### Given records
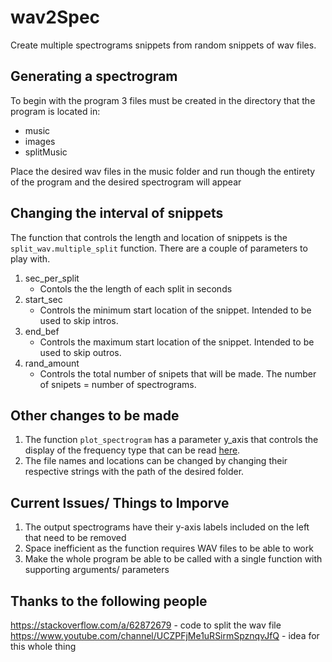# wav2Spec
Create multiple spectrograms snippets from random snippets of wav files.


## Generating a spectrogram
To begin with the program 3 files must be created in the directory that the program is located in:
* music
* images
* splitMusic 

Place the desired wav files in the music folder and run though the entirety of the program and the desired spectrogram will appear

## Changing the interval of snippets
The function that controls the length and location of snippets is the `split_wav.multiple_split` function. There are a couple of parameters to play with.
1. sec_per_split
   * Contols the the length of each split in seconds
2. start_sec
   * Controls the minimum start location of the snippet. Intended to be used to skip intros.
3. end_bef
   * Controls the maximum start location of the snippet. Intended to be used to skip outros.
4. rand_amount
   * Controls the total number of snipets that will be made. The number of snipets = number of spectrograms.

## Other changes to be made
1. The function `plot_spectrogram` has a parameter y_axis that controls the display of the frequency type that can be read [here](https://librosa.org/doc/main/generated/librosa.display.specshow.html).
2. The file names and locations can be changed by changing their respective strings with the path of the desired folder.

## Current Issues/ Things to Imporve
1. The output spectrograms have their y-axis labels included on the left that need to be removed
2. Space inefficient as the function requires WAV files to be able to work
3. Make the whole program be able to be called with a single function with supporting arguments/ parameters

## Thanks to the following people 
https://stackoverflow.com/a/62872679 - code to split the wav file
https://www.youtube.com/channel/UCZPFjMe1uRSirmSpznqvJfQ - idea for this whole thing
* * *
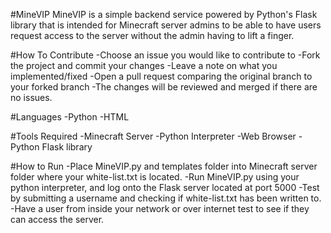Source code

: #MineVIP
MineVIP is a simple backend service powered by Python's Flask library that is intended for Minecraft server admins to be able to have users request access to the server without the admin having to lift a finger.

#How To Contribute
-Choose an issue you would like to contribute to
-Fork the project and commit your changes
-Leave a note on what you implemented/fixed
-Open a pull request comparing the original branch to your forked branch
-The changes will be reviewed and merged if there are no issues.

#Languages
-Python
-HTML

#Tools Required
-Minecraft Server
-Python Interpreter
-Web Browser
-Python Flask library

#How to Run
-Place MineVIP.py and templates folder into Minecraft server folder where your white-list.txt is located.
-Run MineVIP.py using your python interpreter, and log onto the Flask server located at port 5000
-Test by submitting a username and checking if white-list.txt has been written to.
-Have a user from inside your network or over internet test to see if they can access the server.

### Goal of the exercise
Taking the records above as input, show every line in which the word "snippets" is present.

### Written answer
Create multiple spectrograms snippets from random snippets of wav files.
## Changing the interval of snippets
The function that controls the length and location of snippets is the `split_wav.multiple_split` function. There are a couple of parameters to play with.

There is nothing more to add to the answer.